Bulk Data Loading

Load massive CSV files (10GB+) at 178K rows/second

Bulk Data Loading

Note: For datasets > 10GB, use the Bulk Loader. It bypasses the standard ingestion pipeline for 100x speed.

🚀 Performance Capabilities

  • Throughput: ~178,000 rows/second (validated on 156M rows).
  • Scale: Successfully tested on 130GB files.
  • Technology: Uses LOAD DATA INFILE directly into MariaDB ColumnStore, bypassing row-by-row Java processing.

📄 Control File Configuration

To load messy enterprise data without ETL, use a JSON Control File:

{
  "timestampColumn": "METRIC_DATE",
  "columnMappings": {
    "SOLD_AMOUNT": "Sold Amount",
    "LOAN_VALUE": "Loan Value"
  },
  "excludeColumns": ["internal_id"],
  "columnSemantics": {
    "SOLD_AMOUNT": "Only for merchandise sales.
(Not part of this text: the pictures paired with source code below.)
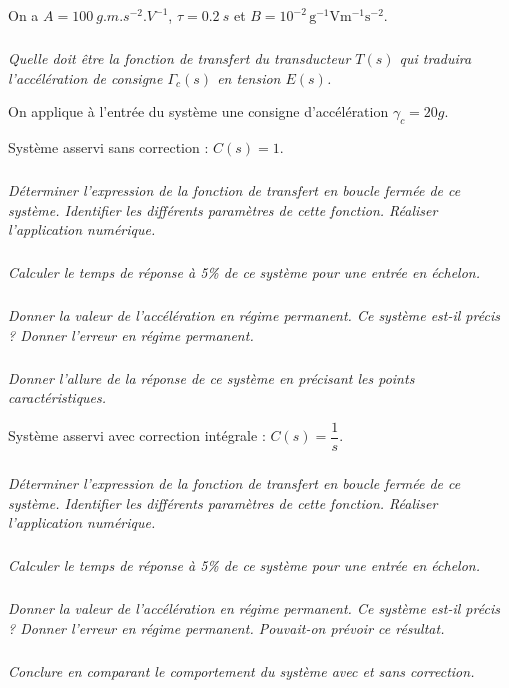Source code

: \documentclass[10pt,fleqn]{article} %
\begin{document}
\begin{multicols}{2}
On a $A=\SI{100}{g.m.s^{-2}.V^{-1}}$, $\tau=\SI{0,2}{s}$ et $B=10^{-2}\,\text{g}^{-1}\text{V}\text{m}^{-1}\text{s}^{-2}$.

\subparagraph{}\textit{Quelle doit être la fonction de transfert du transducteur $T(s)$ qui traduira l’accélération de consigne $\Gamma_c(s)$ en tension $E(s)$.}

On applique à l’entrée du système une consigne d’accélération $\gamma_c=20 g$.

Système asservi sans correction : $C(s)=1$.
\subparagraph{}\textit{Déterminer l'expression de la fonction de transfert en boucle fermée de ce système. Identifier les différents paramètres de cette fonction. Réaliser l'application numérique.}

\subparagraph{}\textit{Calculer le temps de réponse à 5\% de ce système pour une entrée en échelon.}

\subparagraph{}\textit{Donner la valeur de l'accélération en régime permanent. Ce système est-il précis ? Donner l'erreur en régime permanent.}

\subparagraph{}\textit{Donner l'allure de la réponse de ce système en précisant les points caractéristiques.}

Système asservi avec correction intégrale : $C(s)=\dfrac{1}{s}$.

\subparagraph{}\textit{Déterminer l'expression de la fonction de transfert en boucle fermée de ce système. Identifier les
différents paramètres de cette fonction. Réaliser l'application numérique.}

\subparagraph{}\textit{Calculer le temps de réponse à 5\% de ce système pour une entrée en échelon.}

\subparagraph{}\textit{Donner la valeur de l'accélération en régime permanent. Ce système est-il précis ? Donner l'erreur en
régime permanent. Pouvait-on prévoir ce résultat.}

\subparagraph{}\textit{Conclure en comparant le comportement du système avec et sans correction.}


\end{multicols}
\end{document}
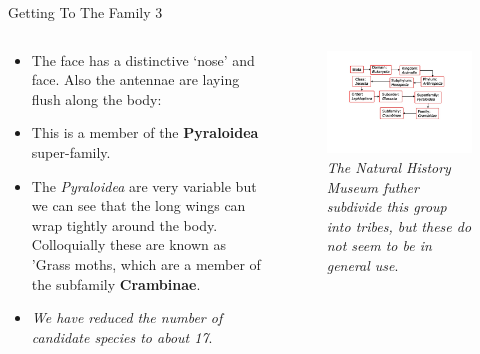 \documentclass[
  ignorenonframetext,
]{beamer}
\providecommand{\tightlist}{%
  \setlength{\itemsep}{0pt}\setlength{\parskip}{0pt}}
\begin{document}
\begin{frame}{Getting To The Family 3}
\protect\hypertarget{getting-to-the-family-3}{}
\begin{columns}[T]
\begin{column}{0.5\textwidth}
\begin{itemize}
\tightlist
\item
  The face has a distinctive `nose' and face. Also the antennae are
  laying flush along the body:
\item
  This is a member of the \textbf{Pyraloidea} super-family.
\item
  The \emph{Pyraloidea} are very variable but we can see that the long
  wings can wrap tightly around the body. Colloquially these are known
  as 'Grass moths, which are a member of the subfamily
  \textbf{Crambinae}.
\item
  \emph{We have reduced the number of candidate species to about 17}.
\end{itemize}
\end{column}

\begin{column}{0.5\textwidth}
\begin{figure}
\centering
\includegraphics{./images/subfamily.jpg}
\caption{\emph{The Natural History Museum futher subdivide this group
into tribes, but these do not seem to be in general use}.}
\end{figure}
\end{column}
\end{columns}
\end{frame}
\end{document}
Returns 0 for loans."
  }
}
  • Why? It renames columns during load and injects semantic meaning for the AI immediately.

🎲 The SCOOP_RAND System Column

For huge datasets, sorting by RAND() is too slow.
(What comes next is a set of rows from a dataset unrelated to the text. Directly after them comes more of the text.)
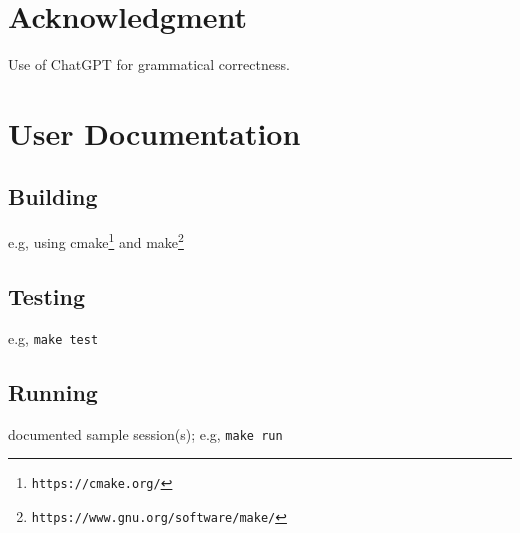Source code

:\documentclass{article}
\begin{document}
\section{Acknowledgment}

Use of ChatGPT for grammatical correctness.




\appendix

\section{User Documentation} \label{ch:userdoc}

\subsection{Building}

e.g, using cmake\footnote{\tt https://cmake.org/} and make\footnote{\tt https://www.gnu.org/software/make/}


\subsection{Testing}

e.g, \verb!make test!

\subsection{Running}

documented sample session(s); e.g, \verb!make run!
\end{document}
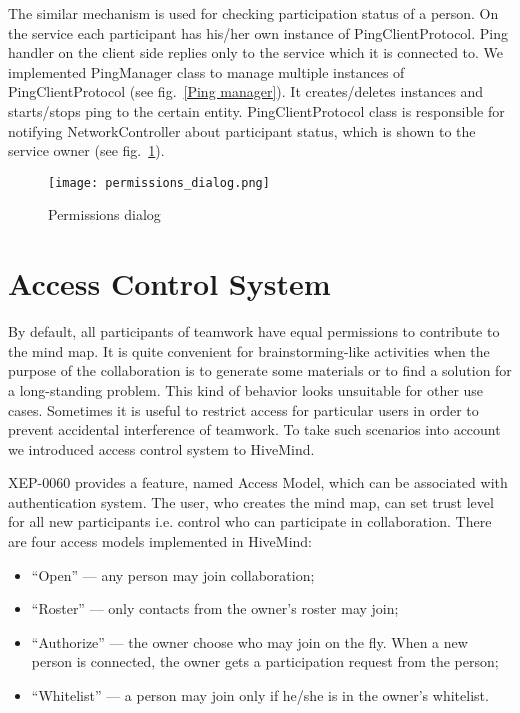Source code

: The similar mechanism is used for checking participation status of a person. On
the service each participant has his/her own instance of PingClientProtocol. Ping
handler on the client side replies only to the service which it is connected
to. We implemented PingManager class to manage multiple instances of
PingClientProtocol (see fig.~\ref{Ping manager}).  It creates/deletes instances
and starts/stops ping to the certain entity. PingClientProtocol class is
responsible for notifying NetworkController about participant status, which is
shown to the service owner (see fig.~\ref{Permissions dialog}).

\begin{figure}[b] \centering
\texttt{[image: permissions\_dialog.png]}
  \caption{Permissions dialog}
  \label{Permissions dialog}
\end{figure}

\section{Access Control System}
\label{Access control system}

By default, all participants of teamwork have equal permissions to contribute to
the mind map. It is quite convenient for brainstorming-like activities when the
purpose of the collaboration is to generate some materials or to find a solution
for a long-standing problem. This kind of behavior looks unsuitable for other
use cases. Sometimes it is useful to restrict access for particular users in
order to prevent accidental interference of teamwork. To take such scenarios
into account we introduced access control system to HiveMind.

XEP-0060 provides a feature, named Access Model, which can be associated with
authentication system. The user, who creates the mind map, can set trust level
for all new participants i.e. control who can participate in collaboration.
There are four access models implemented in HiveMind:
\begin{itemize}
\item ``Open'' --- any person may join collaboration;
\item ``Roster'' --- only contacts from the owner’s roster may join;
\item ``Authorize'' --- the owner choose who may join on the fly. When a new
  person is connected, the owner gets a participation request from the person;
\item ``Whitelist'' --- a person may join only if he/she is in the owner’s
  whitelist.
\end{itemize}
  • Scoop adds a SCOOP_RAND column (float 0-1) during load.
  • Benefit: To sample 1%, we query WHERE SCOOP_RAND < 0.01. This scans only 1% of disk blocks (Extent Elimination), making ML analysis instant on 100M+ rows.

🧹 Sparse Data Handling

  • Problem: Transaction logs often have 99% NULLs in specific metric columns.
  • Solution: The loader uses a "Sparse Inference" engine. It only needs 10 non-empty values to correctly type a column as Integer/Decimal, ignoring the millions of NULLs.